[Problem to solve] In the listing that follows, copy out each line that includes the word "boligrafo".

-- Material for the task follows --

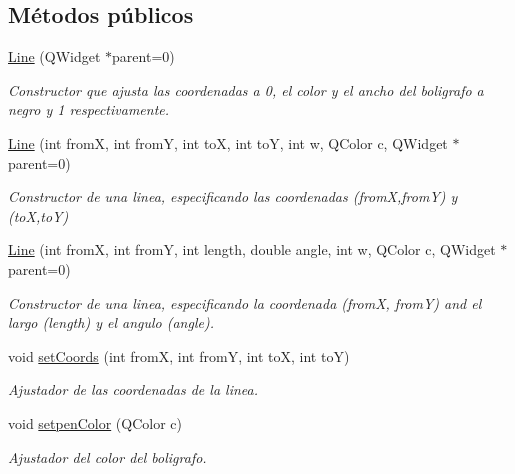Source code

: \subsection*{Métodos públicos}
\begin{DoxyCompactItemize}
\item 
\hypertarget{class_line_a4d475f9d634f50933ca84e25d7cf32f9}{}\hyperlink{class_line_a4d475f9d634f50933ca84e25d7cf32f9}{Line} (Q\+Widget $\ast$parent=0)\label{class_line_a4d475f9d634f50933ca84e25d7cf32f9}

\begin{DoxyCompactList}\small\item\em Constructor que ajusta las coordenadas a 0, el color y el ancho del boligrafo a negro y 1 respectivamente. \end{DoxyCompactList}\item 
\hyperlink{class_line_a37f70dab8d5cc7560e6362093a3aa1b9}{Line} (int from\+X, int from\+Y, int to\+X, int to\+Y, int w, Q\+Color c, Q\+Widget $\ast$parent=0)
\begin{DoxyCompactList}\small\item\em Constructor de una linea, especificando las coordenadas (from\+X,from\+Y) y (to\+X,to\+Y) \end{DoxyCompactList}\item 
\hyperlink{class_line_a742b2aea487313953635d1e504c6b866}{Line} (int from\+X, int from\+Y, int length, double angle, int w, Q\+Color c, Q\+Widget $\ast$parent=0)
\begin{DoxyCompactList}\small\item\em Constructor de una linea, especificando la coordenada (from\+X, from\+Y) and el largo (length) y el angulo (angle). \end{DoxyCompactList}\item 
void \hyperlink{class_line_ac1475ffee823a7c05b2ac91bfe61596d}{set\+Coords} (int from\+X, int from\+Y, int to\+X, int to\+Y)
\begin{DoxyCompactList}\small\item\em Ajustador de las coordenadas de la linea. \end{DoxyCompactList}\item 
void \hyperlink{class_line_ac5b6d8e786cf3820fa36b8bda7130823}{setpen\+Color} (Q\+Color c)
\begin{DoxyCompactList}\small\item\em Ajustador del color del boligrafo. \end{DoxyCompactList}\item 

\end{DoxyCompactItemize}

-- Material for the task concluded --

[The completed task]
\begin{DoxyCompactList}\small\item\em Constructor que ajusta las coordenadas a 0, el color y el ancho del boligrafo a negro y 1 respectivamente. \end{DoxyCompactList}\item 
\begin{DoxyCompactList}\small\item\em Ajustador del color del boligrafo. \end{DoxyCompactList}\item 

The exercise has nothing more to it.